Data-driven 2D stationary quantum droplets and wave propagations in the amended GP equation with two potentials via deep neural networks learning
This work addresses the problem of modeling quantum droplets and wave propagations in nonlinear physics for researchers in computational physics, but it is incremental as it applies existing deep learning methods to new potentials.
The paper tackled solving two-dimensional stationary quantum droplets and their wave propagation in an amended Gross-Pitaevskii equation using deep learning, achieving results through an initial-value iterative neural network and physics-informed neural networks for two types of potentials.

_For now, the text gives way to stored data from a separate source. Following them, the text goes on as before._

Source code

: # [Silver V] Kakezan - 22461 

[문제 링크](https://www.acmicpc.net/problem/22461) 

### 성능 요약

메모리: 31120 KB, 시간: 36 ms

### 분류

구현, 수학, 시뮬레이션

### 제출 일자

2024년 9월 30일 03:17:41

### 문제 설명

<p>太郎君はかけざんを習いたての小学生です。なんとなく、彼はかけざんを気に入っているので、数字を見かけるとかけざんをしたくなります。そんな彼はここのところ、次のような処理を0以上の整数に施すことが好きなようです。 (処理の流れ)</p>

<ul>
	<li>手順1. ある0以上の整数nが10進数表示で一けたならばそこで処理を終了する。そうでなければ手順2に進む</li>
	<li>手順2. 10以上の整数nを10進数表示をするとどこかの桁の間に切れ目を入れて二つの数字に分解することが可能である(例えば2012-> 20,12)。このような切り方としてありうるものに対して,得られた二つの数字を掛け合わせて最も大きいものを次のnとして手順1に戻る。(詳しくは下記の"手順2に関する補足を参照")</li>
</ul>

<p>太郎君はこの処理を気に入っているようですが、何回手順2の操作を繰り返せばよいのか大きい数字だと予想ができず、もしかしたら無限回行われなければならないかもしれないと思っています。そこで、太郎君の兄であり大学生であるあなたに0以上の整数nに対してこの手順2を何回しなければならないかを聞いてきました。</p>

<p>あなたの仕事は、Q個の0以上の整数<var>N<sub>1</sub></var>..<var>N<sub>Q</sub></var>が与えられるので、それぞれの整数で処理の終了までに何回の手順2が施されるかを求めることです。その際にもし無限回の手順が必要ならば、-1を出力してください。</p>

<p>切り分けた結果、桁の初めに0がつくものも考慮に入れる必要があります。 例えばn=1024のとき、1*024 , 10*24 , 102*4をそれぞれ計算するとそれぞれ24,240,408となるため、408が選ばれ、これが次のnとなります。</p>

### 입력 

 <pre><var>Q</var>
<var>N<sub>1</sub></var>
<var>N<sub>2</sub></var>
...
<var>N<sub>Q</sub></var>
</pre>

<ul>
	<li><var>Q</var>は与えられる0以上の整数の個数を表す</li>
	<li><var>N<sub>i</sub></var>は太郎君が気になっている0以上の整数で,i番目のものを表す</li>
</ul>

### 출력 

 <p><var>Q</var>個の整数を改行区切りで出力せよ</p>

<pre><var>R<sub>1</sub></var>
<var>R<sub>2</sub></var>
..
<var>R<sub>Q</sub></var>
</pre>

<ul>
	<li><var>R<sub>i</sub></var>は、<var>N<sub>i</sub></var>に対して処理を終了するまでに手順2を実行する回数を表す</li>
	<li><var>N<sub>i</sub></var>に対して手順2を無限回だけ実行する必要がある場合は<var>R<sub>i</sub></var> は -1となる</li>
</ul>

In this paper, we develop a systematic deep learning approach to solve two-dimensional (2D) stationary quantum droplets (QDs) and investigate their wave propagation in the 2D amended Gross-Pitaevskii equation with Lee-Huang-Yang correction and two kinds of potentials. Firstly, we use the initial-value iterative neural network (IINN) algorithm for 2D stationary quantum droplets of stationary equations. Then the learned stationary QDs are used as the initial value conditions for physics-informed neural networks (PINNs) to explore their evolutions in the some space-time region. Especially, we consider two types of potentials, one is the 2D quadruple-well Gaussian potential and the other is the PT-symmetric HO-Gaussian potential, which lead to spontaneous symmetry breaking and the generation of multi-component QDs. The used deep learning method can also be applied to study wave propagations of other nonlinear physical models.